WHAT THE EXERCISE ASKS
Transcribe exactly the span of lines that begins the records and ends with the line holding "ChangeBounds | 检测View的位置边界创建移动和缩放动画(关注布局边界的变化) |", both boundary lines included.

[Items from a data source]
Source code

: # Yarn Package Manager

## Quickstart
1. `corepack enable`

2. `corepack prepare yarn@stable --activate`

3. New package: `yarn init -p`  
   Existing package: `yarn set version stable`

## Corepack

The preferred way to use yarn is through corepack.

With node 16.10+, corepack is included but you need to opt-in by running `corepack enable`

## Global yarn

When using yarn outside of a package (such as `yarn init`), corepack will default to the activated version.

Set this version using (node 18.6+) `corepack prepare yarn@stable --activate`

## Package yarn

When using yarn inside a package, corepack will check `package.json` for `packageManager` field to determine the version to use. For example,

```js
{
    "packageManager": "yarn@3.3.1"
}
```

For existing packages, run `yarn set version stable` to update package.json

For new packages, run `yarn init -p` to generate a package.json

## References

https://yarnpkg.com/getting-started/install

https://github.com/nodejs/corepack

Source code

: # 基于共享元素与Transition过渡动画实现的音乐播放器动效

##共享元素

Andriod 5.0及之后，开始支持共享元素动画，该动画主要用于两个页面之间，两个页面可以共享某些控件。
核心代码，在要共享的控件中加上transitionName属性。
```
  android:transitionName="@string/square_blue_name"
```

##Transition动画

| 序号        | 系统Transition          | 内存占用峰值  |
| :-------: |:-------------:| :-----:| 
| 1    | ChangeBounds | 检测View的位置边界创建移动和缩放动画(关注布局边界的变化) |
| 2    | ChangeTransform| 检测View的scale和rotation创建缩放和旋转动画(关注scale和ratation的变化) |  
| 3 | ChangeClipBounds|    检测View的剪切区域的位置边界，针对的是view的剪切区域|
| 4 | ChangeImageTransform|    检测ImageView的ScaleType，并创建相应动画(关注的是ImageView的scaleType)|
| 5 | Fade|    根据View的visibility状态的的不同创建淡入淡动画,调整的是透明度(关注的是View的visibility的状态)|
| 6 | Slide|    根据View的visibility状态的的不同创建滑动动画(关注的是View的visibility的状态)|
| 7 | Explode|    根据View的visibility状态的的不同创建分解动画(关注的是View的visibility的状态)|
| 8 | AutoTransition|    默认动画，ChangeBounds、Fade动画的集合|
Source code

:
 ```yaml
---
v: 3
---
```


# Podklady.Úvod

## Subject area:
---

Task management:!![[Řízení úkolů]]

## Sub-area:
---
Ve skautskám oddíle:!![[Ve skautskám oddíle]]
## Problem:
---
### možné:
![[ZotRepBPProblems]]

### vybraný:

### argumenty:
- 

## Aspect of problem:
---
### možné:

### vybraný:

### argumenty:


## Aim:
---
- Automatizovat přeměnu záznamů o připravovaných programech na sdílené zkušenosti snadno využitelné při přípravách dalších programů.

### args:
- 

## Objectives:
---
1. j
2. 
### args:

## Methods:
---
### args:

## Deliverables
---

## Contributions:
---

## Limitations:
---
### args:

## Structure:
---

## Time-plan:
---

EXERCISE RESPONSE
Source code

: # Yarn Package Manager

## Quickstart
1. `corepack enable`

2. `corepack prepare yarn@stable --activate`

3. New package: `yarn init -p`  
   Existing package: `yarn set version stable`

## Corepack

The preferred way to use yarn is through corepack.

With node 16.10+, corepack is included but you need to opt-in by running `corepack enable`

## Global yarn

When using yarn outside of a package (such as `yarn init`), corepack will default to the activated version.

Set this version using (node 18.6+) `corepack prepare yarn@stable --activate`

## Package yarn

When using yarn inside a package, corepack will check `package.json` for `packageManager` field to determine the version to use. For example,

```js
{
    "packageManager": "yarn@3.3.1"
}
```

For existing packages, run `yarn set version stable` to update package.json

For new packages, run `yarn init -p` to generate a package.json

## References

https://yarnpkg.com/getting-started/install

https://github.com/nodejs/corepack

Source code

: # 基于共享元素与Transition过渡动画实现的音乐播放器动效

##共享元素

Andriod 5.0及之后，开始支持共享元素动画，该动画主要用于两个页面之间，两个页面可以共享某些控件。
核心代码，在要共享的控件中加上transitionName属性。
```
  android:transitionName="@string/square_blue_name"
```

##Transition动画

| 序号        | 系统Transition          | 内存占用峰值  |
| :-------: |:-------------:| :-----:| 
| 1    | ChangeBounds | 检测View的位置边界创建移动和缩放动画(关注布局边界的变化) |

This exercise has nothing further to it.